Exercise brief: Scan the records below and copy every line that contains the string "declare".

Input material:
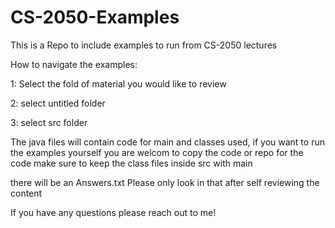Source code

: # CS-2050-Examples
This is a Repo to include examples to run from CS-2050 lectures

How to navigate the examples:

1: Select the fold of material you would like to review

2: select untitled folder

3: select src folder

The java files will contain code for main and classes used, if you want to run the examples yourself you are welcom to copy the code or repo for the code
make sure to keep the class files inside src with main

there will be an Answers.txt Please only look in that after self reviewing the content

If you have any questions please reach out to me!
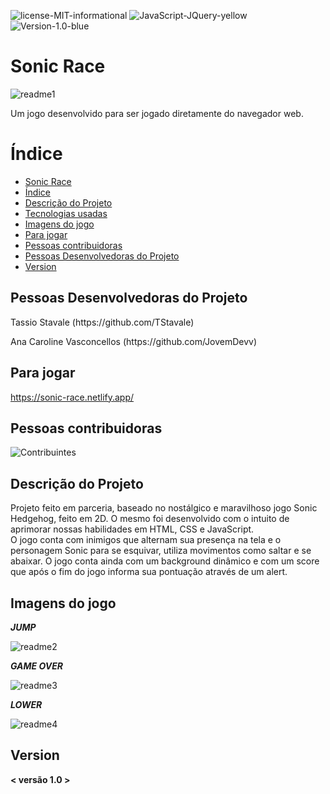 ![license-MIT-informational](https://user-images.githubusercontent.com/101136752/205198344-c8e0f416-5ccc-423d-9429-df7be2c92928.svg)
![JavaScript-JQuery-yellow](https://img.shields.io/badge/JavaScript-JQuery-yellow)
![Version-1.0-blue](https://img.shields.io/badge/Version-1.0-blue)

# Sonic Race
![readme1](https://user-images.githubusercontent.com/101136752/205196731-db3a7f40-b4a2-490b-bda9-0815c4b47c1e.png)
<p>Um jogo desenvolvido para ser jogado diretamente do navegador web.</p>


# Índice
* [Sonic Race](#Sonic-Race)
* [Índice](#índice)
* [Descrição do Projeto](#descrição-do-projeto)
* [Tecnologias usadas](#Tecnologias-usadas)
* [Imagens do jogo](#Imagens-do-jogo)
* [Para jogar](#Para-jogar)
* [Pessoas contribuidoras](#Pessoas-contribuidoras)
* [Pessoas Desenvolvedoras do Projeto](#Pessoas-desenvolvedoras)
* [Version](#Version)

## Pessoas Desenvolvedoras do Projeto

<p>Tassio Stavale (https://github.com/TStavale)</p>

<p>Ana Caroline Vasconcellos (https://github.com/JovemDevv)</p>

## Para jogar

https://sonic-race.netlify.app/

## Pessoas contribuidoras

![Contribuintes](https://user-images.githubusercontent.com/101136752/205203882-3b37c1f6-1b0b-4290-9836-1541828dcfdb.png)

## Descrição do Projeto

<p>Projeto feito em parceria, baseado no nostálgico e maravilhoso jogo Sonic Hedgehog, feito em 2D. O mesmo foi desenvolvido com o intuito de aprimorar nossas habilidades em HTML, CSS e JavaScript.<br> O jogo conta com inimigos que alternam sua presença na tela e o personagem Sonic para se esquivar, utiliza movimentos como saltar e se abaixar. O jogo conta ainda com um background dinâmico e com um score que após o fim do jogo informa sua pontuação através de um alert.</p>



## Imagens do jogo

***JUMP***

![readme2](https://user-images.githubusercontent.com/101136752/205336464-5f84f5b8-a4a9-401b-a2f5-645fc0209046.png)

***GAME OVER***

![readme3](https://user-images.githubusercontent.com/101136752/205196967-ae1c4d91-b569-44dd-b3d0-dc995b640d7e.png)

***LOWER***

![readme4](https://user-images.githubusercontent.com/101136752/205196979-eae4c75f-b885-457e-bafe-6a5dd3ec3a47.png)


## Version 
**< versão 1.0 >**
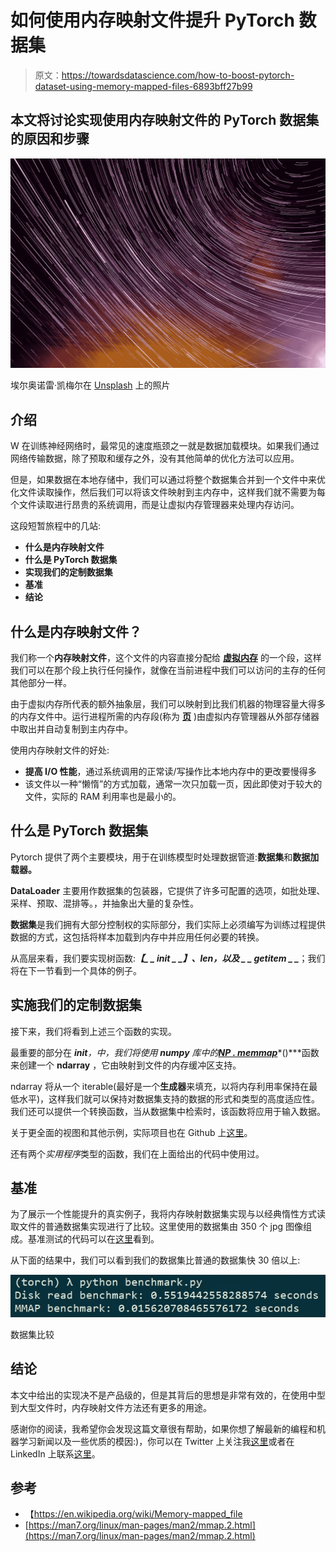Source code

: # 如何使用内存映射文件提升 PyTorch 数据集

> 原文：<https://towardsdatascience.com/how-to-boost-pytorch-dataset-using-memory-mapped-files-6893bff27b99>

## 本文将讨论实现使用内存映射文件的 PyTorch 数据集的原因和步骤

![](img/573642eb03f142cae5cad65d87147708.png)

埃尔奥诺雷·凯梅尔在 [Unsplash](https://unsplash.com?utm_source=medium&utm_medium=referral) 上的照片

## 介绍

W 在训练神经网络时，最常见的速度瓶颈之一就是数据加载模块。如果我们通过网络传输数据，除了预取和缓存之外，没有其他简单的优化方法可以应用。

但是，如果数据在本地存储中，我们可以通过将整个数据集合并到一个文件中来优化文件读取操作，然后我们可以将该文件映射到主内存中，这样我们就不需要为每个文件读取进行昂贵的系统调用，而是让虚拟内存管理器来处理内存访问。

这段短暂旅程中的几站:

*   **什么是内存映射文件**
*   **什么是 PyTorch 数据集**
*   **实现我们的定制数据集**
*   **基准**
*   **结论**

## **什么是内存映射文件？**

我们称一个**内存映射文件**，这个文件的内容直接分配给 [**虚拟内存**](https://en.wikipedia.org/wiki/Virtual_memory) 的一个段，这样我们可以在那个段上执行任何操作，就像在当前进程中我们可以访问的主存的任何其他部分一样。

由于虚拟内存所代表的额外抽象层，我们可以映射到比我们机器的物理容量大得多的内存文件中。运行进程所需的内存段(称为 [**页**](https://en.wikipedia.org/wiki/Page_(computer_memory)) )由虚拟内存管理器从外部存储器中取出并自动复制到主内存中。

使用内存映射文件的好处:

*   **提高 I/O 性能**，通过系统调用的正常读/写操作比本地内存中的更改要慢得多
*   该文件以一种“懒惰”的方式加载，通常一次只加载一页，因此即使对于较大的文件，实际的 RAM 利用率也是最小的。

## **什么是 PyTorch 数据集**

Pytorch 提供了两个主要模块，用于在训练模型时处理数据管道:**数据集**和**数据加载器。**

**DataLoader** 主要用作数据集的包装器，它提供了许多可配置的选项，如批处理、采样、预取、混排等。，并抽象出大量的复杂性。

**数据集**是我们拥有大部分控制权的实际部分，我们实际上必须编写为训练过程提供数据的方式，这包括将样本加载到内存中并应用任何必要的转换。

从高层来看，我们要实现树函数:***【_ _ init _ _】、__len__，以及 _ _ getitem _ _***；我们将在下一节看到一个具体的例子。

## **实施我们的定制数据集**

接下来，我们将看到上述三个函数的实现。

最重要的部分在 *__init__，*中，我们将使用 **numpy** 库中的[***NP . memmap***](https://numpy.org/doc/stable/reference/generated/numpy.memmap.html)***()***函数来创建一个 **ndarray** ，它由映射到文件的内存缓冲区支持。

ndarray 将从一个 iterable(最好是一个**生成器**来填充，以将内存利用率保持在最低水平)，这样我们就可以保持对数据集支持的数据的形式和类型的高度适应性。我们还可以提供一个转换函数，当从数据集中检索时，该函数将应用于输入数据。

关于更全面的视图和其他示例，实际项目也在 Github 上[这里](https://github.com/DACUS1995/pytorch-mmap-dataset)。

还有两个*实用程序*类型的函数，我们在上面给出的代码中使用过。

## **基准**

为了展示一个性能提升的真实例子，我将内存映射数据集实现与以经典惰性方式读取文件的普通数据集实现进行了比较。这里使用的数据集由 350 个 jpg 图像组成。基准测试的代码可以在[这里](https://github.com/DACUS1995/pytorch-mmap-dataset/blob/main/benchmark.py)看到。

从下面的结果中，我们可以看到我们的数据集比普通的数据集快 30 倍以上:

![](img/2f1a1ae98542978665a1a1883a8b73a5.png)

数据集比较

## **结论**

本文中给出的实现决不是产品级的，但是其背后的思想是非常有效的，在使用中型到大型文件时，内存映射文件方法还有更多的用途。

感谢你的阅读，我希望你会发现这篇文章很有帮助，如果你想了解最新的编程和机器学习新闻以及一些优质的模因:)，你可以在 Twitter 上关注我[这里](https://twitter.com/SurdoiuT)或者在 LinkedIn 上联系[这里](https://www.linkedin.com/in/tudor-marian-surdoiu/)。

## 参考

*   【https://en.wikipedia.org/wiki/Memory-mapped_file 
*   [https://man7.org/linux/man-pages/man2/mmap.2.html](https://man7.org/linux/man-pages/man2/mmap.2.html)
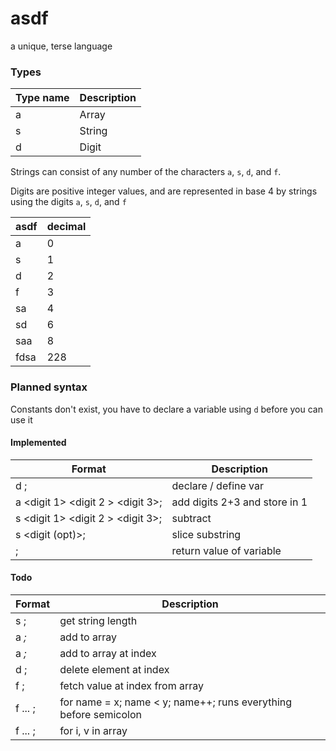 # asdf
a unique, terse language

### Types

Type name | Description
--- | ---
a | Array
s | String
d | Digit

Strings can consist of any number of the characters `a`, `s`, `d`, and `f`.

Digits are positive integer values, and are represented in base 4 by strings using the digits `a`, `s`, `d`, and `f`

asdf | decimal
--- | ---
a | 0
s | 1
d | 2
f | 3
sa | 4
sd | 6
saa | 8
fdsa | 228

### Planned syntax
Constants don't exist, you have to declare a variable using `d` before you can use it

#### Implemented
Format | Description
--- | ---
d <type> <name> <value>; | declare / define var
a <digit 1> <digit 2 > <digit 3>; | add digits 2+3 and store in 1
s <digit 1> <digit 2 > <digit 3>; | subtract
s <str> <digit> <digit (opt)>;	| slice substring
<name>;	| return value of variable
	
#### Todo
Format | Description
--- | ---
s <digit> <str>; | get string length
a <array> <var>; | add to array
a <digit> <array> <var>; | add to array at index
d <digit> <array>; | delete element at index
f <digit> <array>; | fetch value at index from array
f <name> <digit x> <digit y> ... ; | for name = x; name < y; name++; 	runs everything before semicolon
f <name> <name> <array> ... ; | for i, v in array
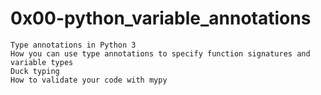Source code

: # 0x00-python_variable_annotations

	Type annotations in Python 3
	How you can use type annotations to specify function signatures and variable types
	Duck typing
	How to validate your code with mypy

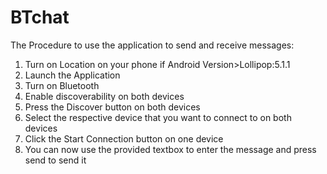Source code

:# BTchat
The Procedure to use the application to send and receive messages:

1. Turn on Location on your phone if Android Version>Lollipop:5.1.1
2. Launch the Application
3. Turn on Bluetooth
4. Enable discoverability on both devices
5. Press the Discover button on both devices
6. Select the respective device that you want to connect to on both devices
7. Click  the Start Connection button on one device
8. You can now use the provided textbox to enter the message and press send to send it

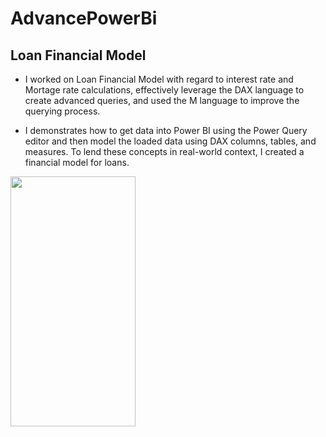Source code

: # AdvancePowerBi

## Loan Financial Model
 
- I worked on  Loan Financial Model with regard to interest rate and Mortage rate calculations, effectively leverage the DAX language to create advanced queries, and used the M language to improve the querying process.
 
- I demonstrates how to get data into Power BI using the Power Query editor and then model the loaded data using DAX columns, tables, and measures. To lend these concepts in real-world context, I created a financial model for loans.

<img src="https://user-images.githubusercontent.com/..." data-canonical-src="https://user-images.githubusercontent.com/56441231/200064655-d4ee7691-1c88-40f1-aabc-29b57e49b251.png " width="200" height="400" />




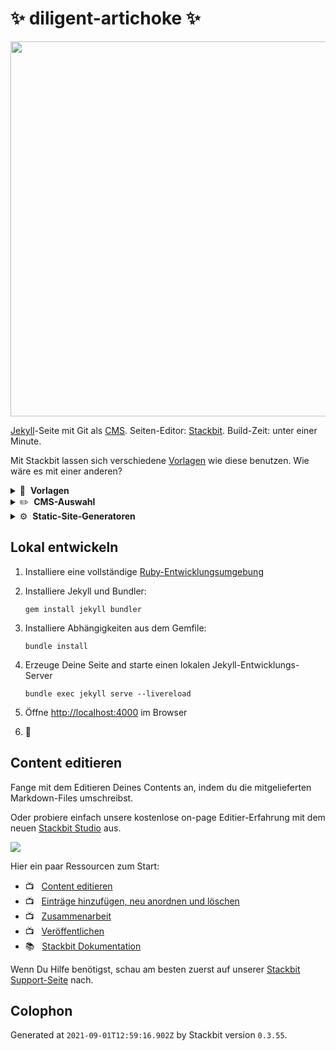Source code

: # ✨ diligent-artichoke ✨

<img src="https://themes.stackbit.com/images/agency-demo-1024x768.png" width="600">

[Jekyll](https://jekyllrb.com)-Seite mit Git als [CMS](https://en.wikipedia.org/wiki/Content_management_system). Seiten-Editor: [Stackbit](https://www.stackbit.com?utm_source=project-readme&utm_medium=referral&utm_campaign=user_themes). Build-Zeit: unter einer Minute.

Mit Stackbit lassen sich verschiedene [Vorlagen](https://app.stackbit.com/create?theme=https://github.com/stackbit-themes/exto-unibit&utm_source=project-readme&utm_medium=referral&utm_campaign=user_themes) wie diese benutzen. Wie wäre es mit einer anderen?

<details>
        <summary>🎨 &nbsp;<strong>Vorlagen</strong></summary>
        <ul>
                <li><a href="https://app.stackbit.com/create?theme=https://github.com/stackbit-themes/fresh-unibit&utm_source=project-readme&utm_medium=referral&utm_campaign=user_themes">Persönliche Seite mit Blog</a></li>
                <li><a href="https://app.stackbit.com/create?theme=https://github.com/stackbit-themes/azimuth-unibit&utm_source=project-readme&utm_medium=referral&utm_campaign=user_themes">Schickes SaaS Theme</a></li>
                <li><a href="https://app.stackbit.com/create?theme=https://github.com/stackbit-themes/starter-unibit&utm_source=project-readme&utm_medium=referral&utm_campaign=user_themes">Ultra anpassbarer Starter. Der Favorit bei Entwicklern.</a></li>
                </ul>
</details>

<details>
        <summary>✏️ &nbsp;<strong>CMS-Auswahl</strong></summary>
        <ul>
                <li><a href="https://app.stackbit.com/create?cms=contentful&utm_source=project-readme&utm_medium=referral&utm_campaign=user_themes">Contentful</a></li>
                <li><a href="https://app.stackbit.com/create?cms=sanity&utm_source=project-readme&utm_medium=referral&utm_campaign=user_themes">Sanity</a></li>
                <li><a href="https://app.stackbit.com/create?cms=datocms&utm_source=project-readme&utm_medium=referral&utm_campaign=user_themes">Dato CMS</a></li>
                </ul>
</details>

<details>
        <summary>⚙️ &nbsp;<strong>Static-Site-Generatoren</strong></summary>
        <ul>
                <li><a href="https://app.stackbit.com/create?ssg=gatsby&utm_source=project-readme&utm_medium=referral&utm_campaign=user_themes">Gatsby</a></li>
                <li><a href="https://app.stackbit.com/create?ssg=nextjs&utm_source=project-readme&utm_medium=referral&utm_campaign=user_themes">Next.js</a></li>
                <li><a href="https://app.stackbit.com/create?ssg=hugo&utm_source=project-readme&utm_medium=referral&utm_campaign=user_themes">Hugo</a></li>
                </ul>
</details>

## Lokal entwickeln

1.  Installiere eine vollständige [Ruby-Entwicklungsumgebung](https://jekyllrb.com/docs/installation/)

1.  Installiere Jekyll und Bundler:

        gem install jekyll bundler

1.  Installiere Abhängigkeiten aus dem Gemfile:

        bundle install

1.  Erzeuge Deine Seite and starte einen lokalen Jekyll-Entwicklungs-Server

        bundle exec jekyll serve --livereload

1.  Öffne [http://localhost:4000](http://localhost:4000) im Browser

1.  🎉

## Content editieren

Fange mit dem Editieren Deines Contents an, indem du die mitgelieferten Markdown-Files umschreibst.

Oder probiere einfach unsere kostenlose on-page Editier-Erfahrung mit dem neuen [Stackbit Studio](https://stackbit.com?utm_source=project-readme&utm_medium=referral&utm_campaign=user_themes) aus.

[![](https://i3.ytimg.com/vi/zd9lGRLVDm4/hqdefault.jpg)](https://stackbit.link/project-readme-lead-video)

Hier ein paar Ressourcen zum Start:

- 📺 &nbsp; [Content editieren](https://stackbit.link/project-readme-editing-video)
- 📺 &nbsp; [Einträge hinzufügen, neu anordnen und löschen](https://stackbit.link/project-readme-adding-video)
- 📺 &nbsp; [Zusammenarbeit](https://stackbit.link/project-readme-collaboration-video)
- 📺 &nbsp; [Veröffentlichen](https://stackbit.link/project-readme-publishing-video)
- 📚 &nbsp; [Stackbit Dokumentation](https://stackbit.link/project-readme-documentation)

Wenn Du Hilfe benötigst, schau am besten zuerst auf unserer [Stackbit Support-Seite](https://stackbit.link/project-readme-support) nach.

## Colophon

Generated at `2021-09-01T12:59:16.902Z` by Stackbit version `0.3.55`.
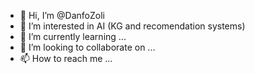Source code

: - 👋 Hi, I’m @DanfoZoli
- 👀 I’m interested in AI (KG and recomendation systems)
- 🌱 I’m currently learning ...
- 💞️ I’m looking to collaborate on ...
- 📫 How to reach me ...

<!---
DanfoZoli/DanfoZoli is a ✨ special ✨ repository because its `README.md` (this file) appears on your GitHub profile.
You can click the Preview link to take a look at your changes.
--->
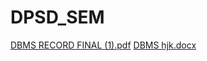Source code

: # DPSD_SEM
[DBMS RECORD FINAL (1).pdf](https://github.com/vishnudorigundla/DPSD_SEM/files/10230253/DBMS.RECORD.FINAL.1.pdf)
[DBMS  hjk.docx](https://github.com/vishnudorigundla/DPSD_SEM/files/10230255/DBMS.hjk.docx)
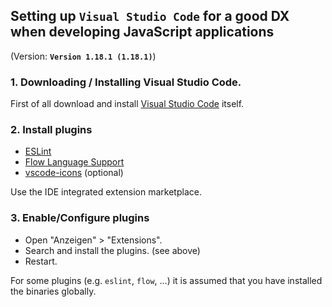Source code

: ## Setting up `Visual Studio Code` for a good DX when developing JavaScript applications

(Version: **`Version 1.18.1 (1.18.1)`**)

### 1. Downloading / Installing Visual Studio Code.

First of all download and install [Visual Studio Code](https://code.visualstudio.com/Download) itself.

### 2. Install plugins

* [ESLint](https://marketplace.visualstudio.com/items?itemName=dbaeumer.vscode-eslint)
* [Flow Language Support](https://marketplace.visualstudio.com/items?itemName=flowtype.flow-for-vscode)
* [vscode-icons](https://marketplace.visualstudio.com/items?itemName=robertohuertasm.vscode-icons) (optional)

Use the IDE integrated extension marketplace.

### 3. Enable/Configure plugins

* Open "Anzeigen" > "Extensions".
* Search and install the plugins. (see above)
* Restart.

For some plugins (e.g. `eslint`, `flow`, ...) it is assumed that you have installed the binaries globally.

Exercise output:
Constants don't exist, you have to declare a variable using `d` before you can use it
d <type> <name> <value>; | declare / define var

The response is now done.